“Many a true word is said in jest.”—I don’t know, but I heard it from my mother.
It’s a funny thing—folks get good at doing OG problems at their desks. Then they take a practice CAT, with the clock on the monitor running down, like sands in the hourglass. Suddenly they are seized by amphetamine psychosis. Like NFL rookies, the big adjustment is to the speed of the game. When you’re taking the test, if you can’t do it* in two to three minutes, you can’t do it.* However, timing problems are an effect, not a cause. People have timing problems because their math foundation sucks. People have timing problems because they don’t get a good rephrasing. People have timing problems because they don’t compare SC choices vertically. People have timing problems because they don’t have the discipline to guess. And so on. All of these problems are fixable. Like most GMAT issues, timing problems are the result of either a poor foundation or bad behavior.

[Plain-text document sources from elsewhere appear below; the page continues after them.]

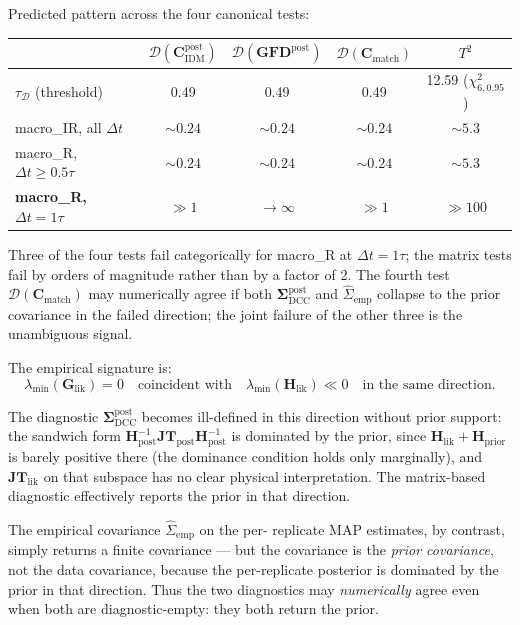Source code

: \documentclass[11pt]{article}
\begin{document}
Predicted pattern across the four canonical tests:
\begin{center}
\begin{tabular}{lcccc}
\hline
 & $\mathcal D(\mathbf C_{\mathrm{IDM}}^{\mathrm{post}})$
 & $\mathcal D(\mathbf{GFD}^{\mathrm{post}})$
 & $\mathcal D(\mathbf C_{\mathrm{match}})$
 & $T^2$ \\
\hline
$\tau_{\mathcal D}$ (threshold) & 0.49 & 0.49 & 0.49 & 12.59 ($\chi^2_{6,0.95}$) \\
\hline
macro\_IR, all $\Delta t$ & $\sim 0.24$ & $\sim 0.24$ & $\sim 0.24$ & $\sim 5.3$ \\
macro\_R, $\Delta t \geq 0.5\tau$ & $\sim 0.24$ & $\sim 0.24$ & $\sim 0.24$ & $\sim 5.3$ \\
\textbf{macro\_R, $\Delta t = 1\tau$} & $\gg 1$ & $\to \infty$ & $\gg 1$ & $\gg 100$ \\
\hline
\end{tabular}
\end{center}

Three of the four tests fail categorically for macro\_R at
$\Delta t = 1\tau$; the matrix tests fail by orders of magnitude rather
than by a factor of 2. The fourth test $\mathcal D(\mathbf C_{\mathrm{match}})$
may numerically agree if both $\boldsymbol\Sigma_{\mathrm{DCC}}^{\mathrm{post}}$
and $\widehat\Sigma_{\mathrm{emp}}$ collapse to the prior covariance
in the failed direction; the joint failure of the other three is the
unambiguous signal.

The empirical signature is:
\begin{equation}
\boxed{\quad
\lambda_{\min}(\mathbf G_{\mathrm{lik}}) = 0
\quad\text{coincident with}\quad
\lambda_{\min}(\mathbf H_{\mathrm{lik}}) \ll 0
\quad\text{in the same direction.}
\quad}
\label{eq:av-fourth-regime-signature}
\end{equation}

The diagnostic $\boldsymbol\Sigma_{\mathrm{DCC}}^{\mathrm{post}}$
becomes ill-defined in this direction without prior support: the
sandwich form
$\mathbf H^{-1}_{\mathrm{post}}\mathbf{JT}_{\mathrm{post}}\mathbf H^{-1}_{\mathrm{post}}$
is dominated by the prior, since
$\mathbf H_{\mathrm{lik}} + \mathbf H_{\mathrm{prior}}$ is barely
positive there (the dominance condition holds only marginally), and
$\mathbf{JT}_{\mathrm{lik}}$ on that subspace has no clear physical
interpretation. The matrix-based diagnostic effectively reports the
prior in that direction.

The empirical covariance $\widehat\Sigma_{\mathrm{emp}}$ on the per-
replicate MAP estimates, by contrast, simply returns a finite
covariance --- but the covariance is the \emph{prior covariance}, not
the data covariance, because the per-replicate posterior is dominated
by the prior in that direction. Thus the two diagnostics may
\emph{numerically} agree even when both are diagnostic-empty: they both
return the prior.
\end{document}
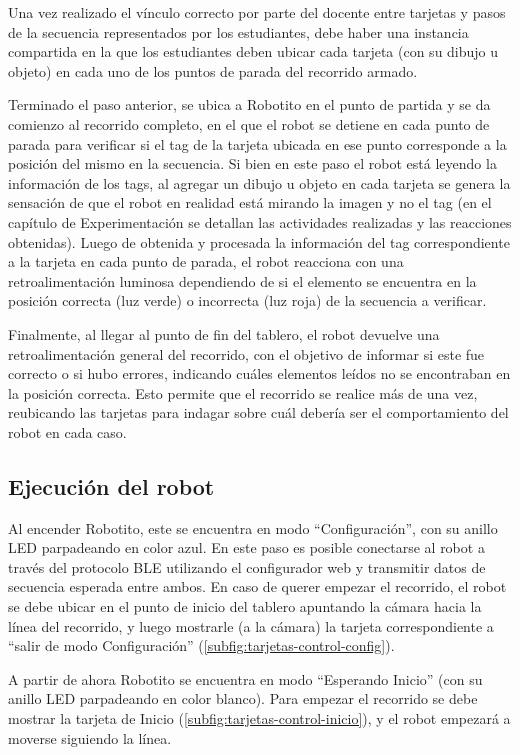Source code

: \documentclass{prgrado}
\begin{document}
Una vez realizado el vínculo correcto por parte del docente entre tarjetas y pasos de la secuencia representados por los estudiantes, debe haber una instancia compartida en la que los estudiantes deben ubicar cada tarjeta (con su dibujo u objeto) en cada uno de los puntos de parada del recorrido armado.

Terminado el paso anterior, se ubica a Robotito en el punto de partida y se da comienzo al recorrido completo, en el que el robot se detiene en cada punto de parada para verificar si el tag de la tarjeta ubicada en ese punto corresponde a la posición del mismo en la secuencia. Si bien en este paso el robot está leyendo la información de los tags, al agregar un dibujo u objeto en cada tarjeta se genera la sensación de que el robot en realidad está mirando la imagen y no el tag (en el capítulo de Experimentación se detallan las actividades realizadas y las reacciones obtenidas). Luego de obtenida y procesada la información del tag correspondiente a la tarjeta en cada punto de parada, el robot reacciona con una retroalimentación luminosa dependiendo de si el elemento se encuentra en la posición correcta (luz verde) o incorrecta (luz roja) de la secuencia a verificar. 

Finalmente, al llegar al punto de fin del tablero, el robot devuelve una retroalimentación general del recorrido, con el objetivo de informar si este fue correcto o si hubo errores, indicando cuáles elementos leídos no se encontraban en la posición correcta. Esto permite que el recorrido se realice más de una vez, reubicando las tarjetas para indagar sobre cuál debería ser el comportamiento del robot en cada caso.

\subsection{Ejecución del robot}
\label{subsec:recorrido-completo}

Al encender Robotito, este se encuentra en modo ``Configuración'', con su anillo LED parpadeando en color azul. En este paso es posible conectarse al robot a través del protocolo BLE utilizando el configurador web y transmitir datos de secuencia esperada entre ambos. En caso de querer empezar el recorrido, el robot se debe ubicar en el punto de inicio del tablero apuntando la cámara hacia la línea del recorrido, y luego mostrarle (a la cámara) la tarjeta correspondiente a ``salir de modo Configuración'' (\ref{subfig:tarjetas-control-config}).

A partir de ahora Robotito se encuentra en modo ``Esperando Inicio'' (con su anillo LED parpadeando en color blanco). Para empezar el recorrido se debe mostrar la tarjeta de Inicio (\ref{subfig:tarjetas-control-inicio}), y el robot empezará a moverse siguiendo la línea. \\
\end{document}

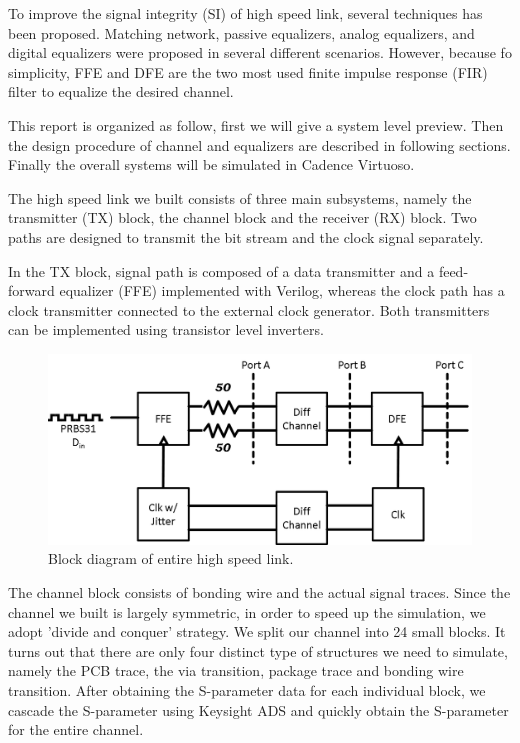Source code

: \documentclass{book}  %
\renewcommand{\section}[1]{\psection{#1}}
\begin{document}
\begin{paper}
To improve the signal integrity (SI) of high speed link, several techniques has been proposed. Matching network, passive equalizers, analog equalizers, and digital equalizers were proposed in several different scenarios. However, because fo simplicity, FFE and DFE are the two most used finite impulse response (FIR) filter to equalize the desired channel.

This report is organized as follow, first we will give a system level preview. Then the design procedure of channel and equalizers are described in following sections. Finally the overall systems will be simulated in Cadence Virtuoso. 


\section{System Level Design}
\label{sec:system}
The high speed link we built consists of three main subsystems, namely the transmitter (TX) block, the channel block and the receiver (RX) block. Two paths are designed to transmit the bit stream and the clock signal separately. 

In the TX block, signal path is composed of a data transmitter and a feed-forward equalizer (FFE) implemented with Verilog, whereas the clock path has a clock transmitter connected to the external clock generator. Both transmitters can be implemented using transistor level inverters.

\begin{figure}[htbp!]
	\centering
	\includegraphics[width=0.8\columnwidth]{./img/system_box_model.png}
	\caption{Block diagram of entire high speed link.}
\end{figure}


The channel block consists of bonding wire and the actual signal traces. Since the channel we built is largely symmetric, in order to speed up the simulation, we adopt 'divide and conquer' strategy. We split our channel into 24 small blocks. It turns out that there are only four distinct type of structures we need to simulate, namely the PCB trace, the via transition, package trace and bonding wire transition. After obtaining the S-parameter data for each individual block, we cascade the S-parameter using Keysight ADS and quickly obtain the S-parameter for the entire channel. 


\end{paper}
\end{document}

Take foundation work. . .please—that’s a joke from your grandparents’ day. When I say 7 times 13, you say 91. Think of it as a rap. When you see .625, you say 5/8. Woot. All seriousness aside, people waste 30 seconds a question in the quant because they don’t know their times tables or squares or the fractional decimal percentage equivalencies. Or their algebra isn’t smooth and silky. Think about how much time that uses up during the section. How do you fix that? “How do you get to Carnegie Hall?” “Practice, practice, practice.” That’s a New York joke—LA classes hate it. You have to want it enough to do the work that you need to do. That amount varies, person to person.